### Instructions to follow
Could you return the lines below exactly, from the first line up to and including the line that holds "- ✅ **响应式设计** - 完美支持移动端"?

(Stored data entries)
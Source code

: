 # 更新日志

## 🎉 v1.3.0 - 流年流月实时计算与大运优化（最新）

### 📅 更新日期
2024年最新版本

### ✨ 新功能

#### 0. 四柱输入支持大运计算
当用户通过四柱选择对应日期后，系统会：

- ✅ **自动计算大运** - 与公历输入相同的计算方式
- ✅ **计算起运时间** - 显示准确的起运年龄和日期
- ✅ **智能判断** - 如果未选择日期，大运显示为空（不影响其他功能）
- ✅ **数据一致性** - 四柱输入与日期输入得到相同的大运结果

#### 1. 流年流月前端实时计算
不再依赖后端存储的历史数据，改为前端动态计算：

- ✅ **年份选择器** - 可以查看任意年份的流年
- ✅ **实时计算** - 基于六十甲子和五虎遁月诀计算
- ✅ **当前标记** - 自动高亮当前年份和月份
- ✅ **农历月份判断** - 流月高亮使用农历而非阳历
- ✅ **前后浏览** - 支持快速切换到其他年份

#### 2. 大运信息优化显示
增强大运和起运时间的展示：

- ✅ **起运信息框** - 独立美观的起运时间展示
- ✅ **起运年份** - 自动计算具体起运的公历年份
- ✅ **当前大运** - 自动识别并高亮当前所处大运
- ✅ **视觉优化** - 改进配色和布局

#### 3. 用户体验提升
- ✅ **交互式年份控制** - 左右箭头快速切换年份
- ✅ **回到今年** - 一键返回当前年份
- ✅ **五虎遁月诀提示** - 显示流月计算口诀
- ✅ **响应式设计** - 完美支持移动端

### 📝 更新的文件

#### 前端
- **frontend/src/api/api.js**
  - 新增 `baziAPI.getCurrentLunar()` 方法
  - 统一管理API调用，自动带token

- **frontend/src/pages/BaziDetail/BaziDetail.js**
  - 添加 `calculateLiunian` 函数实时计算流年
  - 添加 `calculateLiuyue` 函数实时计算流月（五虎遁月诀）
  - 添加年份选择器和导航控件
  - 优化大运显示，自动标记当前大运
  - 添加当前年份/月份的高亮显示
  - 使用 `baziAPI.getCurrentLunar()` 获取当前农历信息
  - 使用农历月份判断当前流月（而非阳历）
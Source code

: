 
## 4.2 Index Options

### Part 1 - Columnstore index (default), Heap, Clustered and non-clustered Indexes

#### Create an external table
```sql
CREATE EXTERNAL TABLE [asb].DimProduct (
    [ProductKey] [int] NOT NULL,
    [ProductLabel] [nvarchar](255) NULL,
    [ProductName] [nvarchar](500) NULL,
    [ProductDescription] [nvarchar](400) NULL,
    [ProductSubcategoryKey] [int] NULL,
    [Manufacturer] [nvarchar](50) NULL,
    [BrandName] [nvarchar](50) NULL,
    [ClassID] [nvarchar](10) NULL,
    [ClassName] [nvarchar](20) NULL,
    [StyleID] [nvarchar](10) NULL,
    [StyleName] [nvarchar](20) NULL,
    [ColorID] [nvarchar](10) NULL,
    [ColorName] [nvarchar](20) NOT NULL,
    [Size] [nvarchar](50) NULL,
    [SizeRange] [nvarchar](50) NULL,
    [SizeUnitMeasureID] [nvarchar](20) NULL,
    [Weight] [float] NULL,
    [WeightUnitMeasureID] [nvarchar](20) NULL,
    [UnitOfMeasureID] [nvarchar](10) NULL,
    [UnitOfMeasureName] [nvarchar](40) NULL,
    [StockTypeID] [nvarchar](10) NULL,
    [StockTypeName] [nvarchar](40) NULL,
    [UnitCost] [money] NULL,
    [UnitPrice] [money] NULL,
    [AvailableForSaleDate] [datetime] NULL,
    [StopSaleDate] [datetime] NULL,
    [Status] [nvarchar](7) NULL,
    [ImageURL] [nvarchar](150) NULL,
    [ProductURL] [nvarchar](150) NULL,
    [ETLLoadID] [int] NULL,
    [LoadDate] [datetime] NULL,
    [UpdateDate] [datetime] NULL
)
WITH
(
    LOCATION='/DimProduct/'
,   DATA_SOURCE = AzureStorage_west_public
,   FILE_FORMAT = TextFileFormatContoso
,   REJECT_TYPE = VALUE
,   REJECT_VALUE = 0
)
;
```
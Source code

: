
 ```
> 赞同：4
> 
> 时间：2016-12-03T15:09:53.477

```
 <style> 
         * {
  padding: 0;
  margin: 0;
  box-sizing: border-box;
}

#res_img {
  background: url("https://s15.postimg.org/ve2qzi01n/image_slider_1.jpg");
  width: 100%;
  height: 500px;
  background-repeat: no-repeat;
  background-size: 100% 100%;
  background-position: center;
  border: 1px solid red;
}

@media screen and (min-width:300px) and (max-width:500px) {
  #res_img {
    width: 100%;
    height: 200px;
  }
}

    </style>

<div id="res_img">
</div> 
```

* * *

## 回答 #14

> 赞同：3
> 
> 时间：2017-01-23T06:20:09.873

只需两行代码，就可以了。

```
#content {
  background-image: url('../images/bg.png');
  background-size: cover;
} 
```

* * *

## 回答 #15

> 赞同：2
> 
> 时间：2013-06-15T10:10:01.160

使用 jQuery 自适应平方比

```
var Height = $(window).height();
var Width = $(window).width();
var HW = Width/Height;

### Result of this task
Source code

: # 更新日志

## 🎉 v1.3.0 - 流年流月实时计算与大运优化（最新）

### 📅 更新日期
2024年最新版本

### ✨ 新功能

#### 0. 四柱输入支持大运计算
当用户通过四柱选择对应日期后，系统会：

- ✅ **自动计算大运** - 与公历输入相同的计算方式
- ✅ **计算起运时间** - 显示准确的起运年龄和日期
- ✅ **智能判断** - 如果未选择日期，大运显示为空（不影响其他功能）
- ✅ **数据一致性** - 四柱输入与日期输入得到相同的大运结果

#### 1. 流年流月前端实时计算
不再依赖后端存储的历史数据，改为前端动态计算：

- ✅ **年份选择器** - 可以查看任意年份的流年
- ✅ **实时计算** - 基于六十甲子和五虎遁月诀计算
- ✅ **当前标记** - 自动高亮当前年份和月份
- ✅ **农历月份判断** - 流月高亮使用农历而非阳历
- ✅ **前后浏览** - 支持快速切换到其他年份

#### 2. 大运信息优化显示
增强大运和起运时间的展示：

- ✅ **起运信息框** - 独立美观的起运时间展示
- ✅ **起运年份** - 自动计算具体起运的公历年份
- ✅ **当前大运** - 自动识别并高亮当前所处大运
- ✅ **视觉优化** - 改进配色和布局

#### 3. 用户体验提升
- ✅ **交互式年份控制** - 左右箭头快速切换年份
- ✅ **回到今年** - 一键返回当前年份
- ✅ **五虎遁月诀提示** - 显示流月计算口诀
- ✅ **响应式设计** - 完美支持移动端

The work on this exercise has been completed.